The growth year-over-year was good in traffic and visits it was down slightly sequentially though, I don't know if that was seasonality, is this kind of the new run rate or do you have plans with conversion and whatever to reaccelerate and keep moving upwards and at kind of what pace should we expect over time?
Alex Vetter
Dan, for every end market site and even all automotive sites, traffic trends were always higher in the first half of the year that's actually where the bulk of car shopping is and then seasonality shift down throughout the year. What we would point to though is our double-digit gains in SEO are bucking that trend up 49% in Q1, up 51% in Q2, and so we're seeing not a temporary acceleration of SEO but an acceleration that's been sustained now for quite some time.
Dan Kurnos
Yes. I guess I just asked Alex because your Q3 was in line with Q1 last year and given that where you come from it seemed like you had an opportunity to go after more growth there.

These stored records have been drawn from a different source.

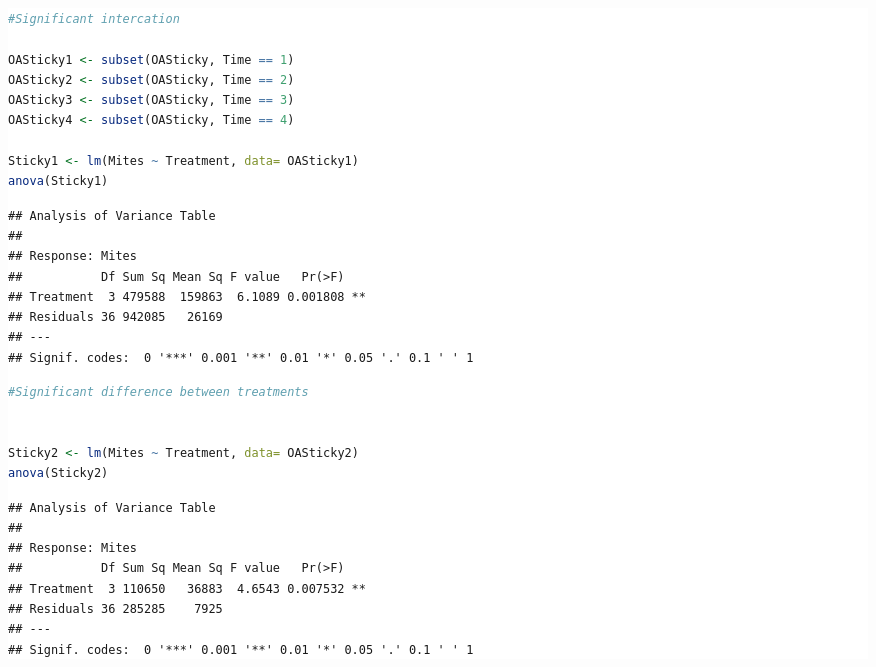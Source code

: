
 ``` r
#Significant intercation

OASticky1 <- subset(OASticky, Time == 1)
OASticky2 <- subset(OASticky, Time == 2)
OASticky3 <- subset(OASticky, Time == 3)
OASticky4 <- subset(OASticky, Time == 4)

Sticky1 <- lm(Mites ~ Treatment, data= OASticky1)
anova(Sticky1)
```

    ## Analysis of Variance Table
    ## 
    ## Response: Mites
    ##           Df Sum Sq Mean Sq F value   Pr(>F)   
    ## Treatment  3 479588  159863  6.1089 0.001808 **
    ## Residuals 36 942085   26169                    
    ## ---
    ## Signif. codes:  0 '***' 0.001 '**' 0.01 '*' 0.05 '.' 0.1 ' ' 1

``` r
#Significant difference between treatments


Sticky2 <- lm(Mites ~ Treatment, data= OASticky2)
anova(Sticky2)
```

    ## Analysis of Variance Table
    ## 
    ## Response: Mites
    ##           Df Sum Sq Mean Sq F value   Pr(>F)   
    ## Treatment  3 110650   36883  4.6543 0.007532 **
    ## Residuals 36 285285    7925                    
    ## ---
    ## Signif. codes:  0 '***' 0.001 '**' 0.01 '*' 0.05 '.' 0.1 ' ' 1
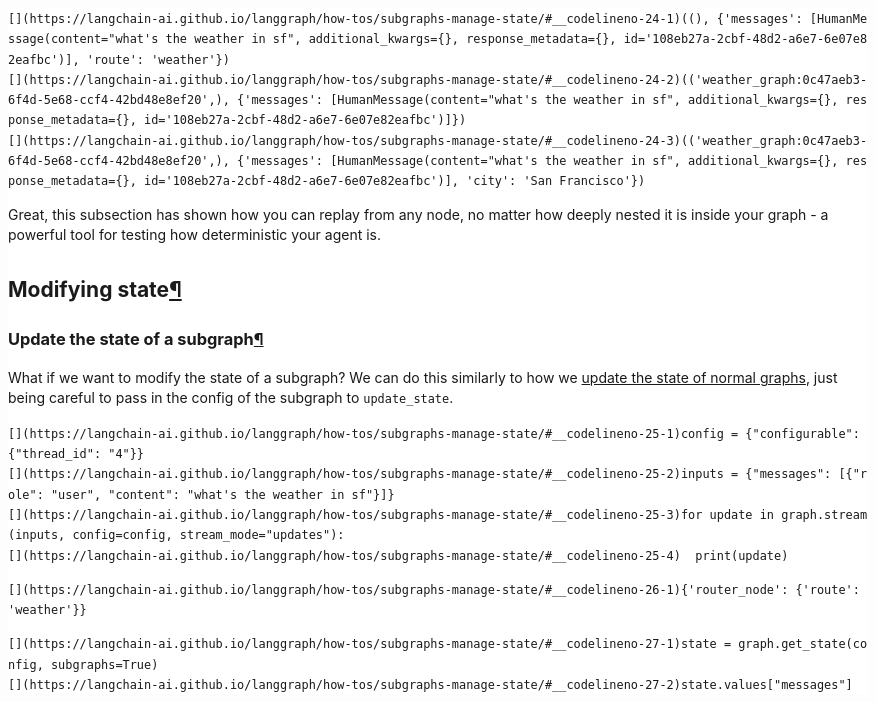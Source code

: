 
```
[](https://langchain-ai.github.io/langgraph/how-tos/subgraphs-manage-state/#__codelineno-24-1)((), {'messages': [HumanMessage(content="what's the weather in sf", additional_kwargs={}, response_metadata={}, id='108eb27a-2cbf-48d2-a6e7-6e07e82eafbc')], 'route': 'weather'})
[](https://langchain-ai.github.io/langgraph/how-tos/subgraphs-manage-state/#__codelineno-24-2)(('weather_graph:0c47aeb3-6f4d-5e68-ccf4-42bd48e8ef20',), {'messages': [HumanMessage(content="what's the weather in sf", additional_kwargs={}, response_metadata={}, id='108eb27a-2cbf-48d2-a6e7-6e07e82eafbc')]})
[](https://langchain-ai.github.io/langgraph/how-tos/subgraphs-manage-state/#__codelineno-24-3)(('weather_graph:0c47aeb3-6f4d-5e68-ccf4-42bd48e8ef20',), {'messages': [HumanMessage(content="what's the weather in sf", additional_kwargs={}, response_metadata={}, id='108eb27a-2cbf-48d2-a6e7-6e07e82eafbc')], 'city': 'San Francisco'})

```


Great, this subsection has shown how you can replay from any node, no matter how deeply nested it is inside your graph - a powerful tool for testing how deterministic your agent is. 

## Modifying state[¶](https://langchain-ai.github.io/langgraph/how-tos/subgraphs-manage-state/#modifying-state "Permanent link")

### Update the state of a subgraph[¶](https://langchain-ai.github.io/langgraph/how-tos/subgraphs-manage-state/#update-the-state-of-a-subgraph "Permanent link")

What if we want to modify the state of a subgraph? We can do this similarly to how we [update the state of normal graphs](https://langchain-ai.github.io/langgraph/how-tos/human_in_the_loop/time-travel/), just being careful to pass in the config of the subgraph to `update_state`.

```
[](https://langchain-ai.github.io/langgraph/how-tos/subgraphs-manage-state/#__codelineno-25-1)config = {"configurable": {"thread_id": "4"}}
[](https://langchain-ai.github.io/langgraph/how-tos/subgraphs-manage-state/#__codelineno-25-2)inputs = {"messages": [{"role": "user", "content": "what's the weather in sf"}]}
[](https://langchain-ai.github.io/langgraph/how-tos/subgraphs-manage-state/#__codelineno-25-3)for update in graph.stream(inputs, config=config, stream_mode="updates"):
[](https://langchain-ai.github.io/langgraph/how-tos/subgraphs-manage-state/#__codelineno-25-4)  print(update)

```


```
[](https://langchain-ai.github.io/langgraph/how-tos/subgraphs-manage-state/#__codelineno-26-1){'router_node': {'route': 'weather'}}

```


```
[](https://langchain-ai.github.io/langgraph/how-tos/subgraphs-manage-state/#__codelineno-27-1)state = graph.get_state(config, subgraphs=True)
[](https://langchain-ai.github.io/langgraph/how-tos/subgraphs-manage-state/#__codelineno-27-2)state.values["messages"]

```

But I guess just one other piece of that then just on some of the solutions Alex because I know if you got a chance to talk about it. Some of the ancillary products you've launched that's the last question for me.
How that's contributing to traffic growth and lead conversion which you did talk about obviously the MATCH program which I didn't think you mentioned this quarter and some of the geo fencing and geo targeting stuff you've been working on if you could just talk to that and how that's contributing will be helpful. Thanks.
Alex Vetter
Sure. One comment on the traffic side.
I mean I will say that the traffic was up, I think we were down 11% in Q1 of 2018, only up 4% in Q2 in 2018, and so that’s on the SEO side. On UVs overall in Q1 only up high-single-digits 8%, 9% and now we're trending at 16% and 13% in Q1 and Q2.
So the traffic trends across UVs, visits, and SEO are all coming and moving in the right direction. I think on the Solutions side certainly the biggest hits this year had been AutoCorrected and Social Sales Drive because they're adding demonstrative value to dealerships as a way to mitigate dealers questioning our value.
I think Cars Social which is our Facebook retargeting solution has been an absolute hit and continues to scale. I think what's frustrating is that the losses of some of our legacy display upsells with dealers is muting some of that success.
And so dealers will say look I want to buy your social product but in order to fund it, I'm going to drop $500 off these display upsells but keep on your listings package. So my ARPD may go up a little bit but it's somewhat offset by the softness in the display legacy solutions.
Operator
Our last question comes from Doug Arthur from Huber Research. Your line is open.
Please go ahead.
Doug Arthur
Yes thanks. I'm covered.
Thank you very much.
Operator
There are no further questions at this time. I'd turn the call back over to Alex Vetter.
Alex Vetter
We want to thank you for your time today and we look forward to talking to you again soon.
Operator
This concludes today's conference call. You may now disconnect.